▶ [Instructions for the task]
The records below are to be returned exactly as written, minus their pictures.

▶ [Provided records]

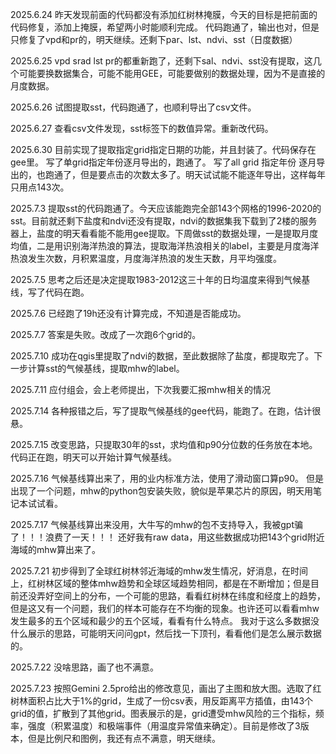 2025.6.24 
昨天发现前面的代码都没有添加红树林掩膜，今天的目标是把前面的代码修复，添加上掩膜，希望两小时能顺利完成。
代码跑通了，输出也对，但是只修复了vpd和pr的，明天继续。还剩下par、lst、ndvi、sst（日度数据）

2025.6.25
vpd srad lst pr的都重新跑了，还剩下sal、ndvi、sst没有提取，这几个可能要换数据集合，可能不能用GEE，可能要做别的数据处理，因为不是直接的月度数据。

2025.6.26
试图提取sst，代码跑通了，也顺利导出了csv文件。

2025.6.27
查看csv文件发现，sst标签下的数值异常。重新改代码。

2025.6.30
目前实现了提取指定grid指定日期的功能，并且封装了。代码保存在gee里。
写了单grid指定年份逐月导出的，跑通了。
写了all grid 指定年份 逐月导出的，也跑通了，但是要点击的次数太多了。明天试试能不能逐年导出，这样每年只用点143次。

2025.7.3
提取sst的代码跑通了。今天应该能跑完全部143个网格的1996-2020的sst。目前就还剩下盐度和ndvi还没有提取，ndvi的数据集我下载到了2楼的服务器上，盐度的明天看看能不能用gee提取。下周做sst的数据处理，一是提取月度均值，二是用识别海洋热浪的算法，提取海洋热浪相关的label，主要是月度海洋热浪发生次数，月积累温度，月度海洋热浪的发生天数，月平均强度。

2025.7.5
思考之后还是决定提取1983-2012这三十年的日均温度来得到气候基线，写了代码在跑。

2025.7.6
已经跑了19h还没有计算完成，不知道是否能成功。

2025.7.7
答案是失败。改成了一次跑6个grid的。

2025.7.10
成功在qgis里提取了ndvi的数据，至此数据除了盐度，都提取完了。下一步计算sst的气候基线，提取mhw的label。

2025.7.11
应付组会，会上老师提出，下次我要汇报mhw相关的情况

2025.7.14
各种报错之后，写了提取气候基线的gee代码，能跑了。在跑，估计很悬。

2025.7.15
改变思路，只提取30年的sst，求均值和p90分位数的任务放在本地。代码正在跑，明天可以开始计算气候基线。

2025.7.16
气候基线算出来了，用的业内标准方法，使用了滑动窗口算p90。
但是出现了一个问题，mhw的python包安装失败，貌似是苹果芯片的原因，明天用笔记本试试看。

2025.7.17
气候基线算出来没用，大牛写的mhw的包不支持导入，我被gpt骗了！！！浪费了一天！！！
还好我有raw data，用这些数据成功把143个grid附近海域的mhw算出来了。

2025.7.21
初步得到了全球红树林邻近海域的mhw发生情况，好消息，在时间上，红树林区域的整体mhw趋势和全球区域趋势相同，都是在不断增加；但是目前还没弄好空间上的分布，一个可能的思路，看看红树林在纬度和经度上的趋势，但是这又有一个问题，我们的样本可能存在不均衡的现象。也许还可以看看mhw发生最多的五个区域和最少的五个区域，看看有什么特点。
我对于这么多数据没什么展示的思路，可能明天问问gpt，然后找一下顶刊，看看他们是怎么展示数据的。

2025.7.22
没啥思路，画了也不满意。

2025.7.23
按照Gemini 2.5pro给出的修改意见，画出了主图和放大图。选取了红树林面积占比大于1%的grid，生成了一份csv表，用反距离平方插值，由143个grid的值，扩散到了其他grid。图表展示的是，grid遭受mhw风险的三个指标，频率，强度（积累温度）和极端事件（用温度异常值来确定）。目前是修改了3版本，但是比例尺和图例，我还有点不满意，明天继续。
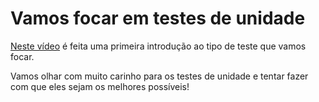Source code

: # Vamos focar em testes de unidade

[Neste vídeo](https://youtu.be/EEr_ZYPFOjk) é feita uma primeira introdução ao tipo de teste que vamos focar.

Vamos olhar com muito carinho para os testes de unidade e tentar fazer com que eles sejam os melhores possíveis!

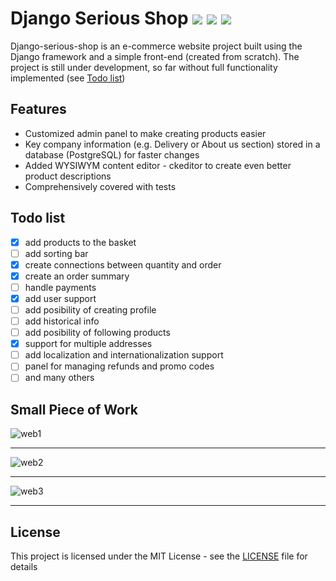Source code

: # Django Serious Shop   <img src="https://img.shields.io/badge/stability-work_in_progress-lightgrey.svg"> <img src="https://img.shields.io/badge/python-3.8-blue.svg"> <img src="https://img.shields.io/badge/License-MIT-yellow.svg">

Django-serious-shop is an e-commerce website project built using the Django framework and a simple front-end (created from scratch). 
The project is still under development, so far without full functionality implemented (see [Todo list](#todo-list))

## Features

* Customized admin panel to make creating products easier
* Key company information (e.g. Delivery or About us section) stored in a database (PostgreSQL) for faster changes
* Added WYSIWYM content editor - ckeditor to create even better product descriptions
* Comprehensively covered with tests

## Todo list
- [X] add products to the basket
- [ ] add sorting bar
- [X] create connections between quantity and order
- [X] create an order summary
- [ ] handle payments
- [X] add user support
- [ ] add posibility of creating profile
- [ ] add historical info
- [ ] add posibility of following products
- [X] support for multiple addresses
- [ ] add localization and internationalization support 
- [ ] panel for managing refunds and promo codes
- [ ] and many others

## Small Piece of Work

![web1](https://user-images.githubusercontent.com/58914643/90765939-0fe3ca00-e2eb-11ea-97ce-ab69b74a4a7d.jpg)
___
![web2](https://user-images.githubusercontent.com/58914643/90765943-1114f700-e2eb-11ea-92d1-ffe9ea5bb04e.jpg)
___
![web3](https://user-images.githubusercontent.com/58914643/90765945-11ad8d80-e2eb-11ea-82e6-5ca5b72b17df.jpg)
___

## License

This project is licensed under the MIT License - see the [LICENSE](LICENSE) file for details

▶ [Output of the task]
 2025.6.24 
昨天发现前面的代码都没有添加红树林掩膜，今天的目标是把前面的代码修复，添加上掩膜，希望两小时能顺利完成。
代码跑通了，输出也对，但是只修复了vpd和pr的，明天继续。还剩下par、lst、ndvi、sst（日度数据）

2025.6.25
vpd srad lst pr的都重新跑了，还剩下sal、ndvi、sst没有提取，这几个可能要换数据集合，可能不能用GEE，可能要做别的数据处理，因为不是直接的月度数据。

2025.6.26
试图提取sst，代码跑通了，也顺利导出了csv文件。

2025.6.27
查看csv文件发现，sst标签下的数值异常。重新改代码。

2025.6.30
目前实现了提取指定grid指定日期的功能，并且封装了。代码保存在gee里。
写了单grid指定年份逐月导出的，跑通了。
写了all grid 指定年份 逐月导出的，也跑通了，但是要点击的次数太多了。明天试试能不能逐年导出，这样每年只用点143次。

2025.7.3
提取sst的代码跑通了。今天应该能跑完全部143个网格的1996-2020的sst。目前就还剩下盐度和ndvi还没有提取，ndvi的数据集我下载到了2楼的服务器上，盐度的明天看看能不能用gee提取。下周做sst的数据处理，一是提取月度均值，二是用识别海洋热浪的算法，提取海洋热浪相关的label，主要是月度海洋热浪发生次数，月积累温度，月度海洋热浪的发生天数，月平均强度。

2025.7.5
思考之后还是决定提取1983-2012这三十年的日均温度来得到气候基线，写了代码在跑。

2025.7.6
已经跑了19h还没有计算完成，不知道是否能成功。

2025.7.7
答案是失败。改成了一次跑6个grid的。

2025.7.10
成功在qgis里提取了ndvi的数据，至此数据除了盐度，都提取完了。下一步计算sst的气候基线，提取mhw的label。

2025.7.11
应付组会，会上老师提出，下次我要汇报mhw相关的情况

2025.7.14
各种报错之后，写了提取气候基线的gee代码，能跑了。在跑，估计很悬。

2025.7.15
改变思路，只提取30年的sst，求均值和p90分位数的任务放在本地。代码正在跑，明天可以开始计算气候基线。

2025.7.16
气候基线算出来了，用的业内标准方法，使用了滑动窗口算p90。
但是出现了一个问题，mhw的python包安装失败，貌似是苹果芯片的原因，明天用笔记本试试看。

2025.7.17
气候基线算出来没用，大牛写的mhw的包不支持导入，我被gpt骗了！！！浪费了一天！！！
还好我有raw data，用这些数据成功把143个grid附近海域的mhw算出来了。

2025.7.21
初步得到了全球红树林邻近海域的mhw发生情况，好消息，在时间上，红树林区域的整体mhw趋势和全球区域趋势相同，都是在不断增加；但是目前还没弄好空间上的分布，一个可能的思路，看看红树林在纬度和经度上的趋势，但是这又有一个问题，我们的样本可能存在不均衡的现象。也许还可以看看mhw发生最多的五个区域和最少的五个区域，看看有什么特点。
我对于这么多数据没什么展示的思路，可能明天问问gpt，然后找一下顶刊，看看他们是怎么展示数据的。

2025.7.22
没啥思路，画了也不满意。

2025.7.23
按照Gemini 2.5pro给出的修改意见，画出了主图和放大图。选取了红树林面积占比大于1%的grid，生成了一份csv表，用反距离平方插值，由143个grid的值，扩散到了其他grid。图表展示的是，grid遭受mhw风险的三个指标，频率，强度（积累温度）和极端事件（用温度异常值来确定）。目前是修改了3版本，但是比例尺和图例，我还有点不满意，明天继续。
Source code

: # Vamos focar em testes de unidade

[Neste vídeo](https://youtu.be/EEr_ZYPFOjk) é feita uma primeira introdução ao tipo de teste que vamos focar.

Vamos olhar com muito carinho para os testes de unidade e tentar fazer com que eles sejam os melhores possíveis!

Source code

: # Django Serious Shop   <img src="https://img.shields.io/badge/stability-work_in_progress-lightgrey.svg"> <img src="https://img.shields.io/badge/python-3.8-blue.svg"> <img src="https://img.shields.io/badge/License-MIT-yellow.svg">

Django-serious-shop is an e-commerce website project built using the Django framework and a simple front-end (created from scratch). 
The project is still under development, so far without full functionality implemented (see [Todo list](#todo-list))

## Features

* Customized admin panel to make creating products easier
* Key company information (e.g. Delivery or About us section) stored in a database (PostgreSQL) for faster changes
* Added WYSIWYM content editor - ckeditor to create even better product descriptions
* Comprehensively covered with tests

## Todo list
- [X] add products to the basket
- [ ] add sorting bar
- [X] create connections between quantity and order
- [X] create an order summary
- [ ] handle payments
- [X] add user support
- [ ] add posibility of creating profile
- [ ] add historical info
- [ ] add posibility of following products
- [X] support for multiple addresses
- [ ] add localization and internationalization support 
- [ ] panel for managing refunds and promo codes
- [ ] and many others

## Small Piece of Work

![web1](https://user-images.githubusercontent.com/58914643/90765939-0fe3ca00-e2eb-11ea-97ce-ab69b74a4a7d.jpg)
___
![web2](https://user-images.githubusercontent.com/58914643/90765943-1114f700-e2eb-11ea-92d1-ffe9ea5bb04e.jpg)
___
![web3](https://user-images.githubusercontent.com/58914643/90765945-11ad8d80-e2eb-11ea-82e6-5ca5b72b17df.jpg)
___

## License

This project is licensed under the MIT License - see the [LICENSE](LICENSE) file for details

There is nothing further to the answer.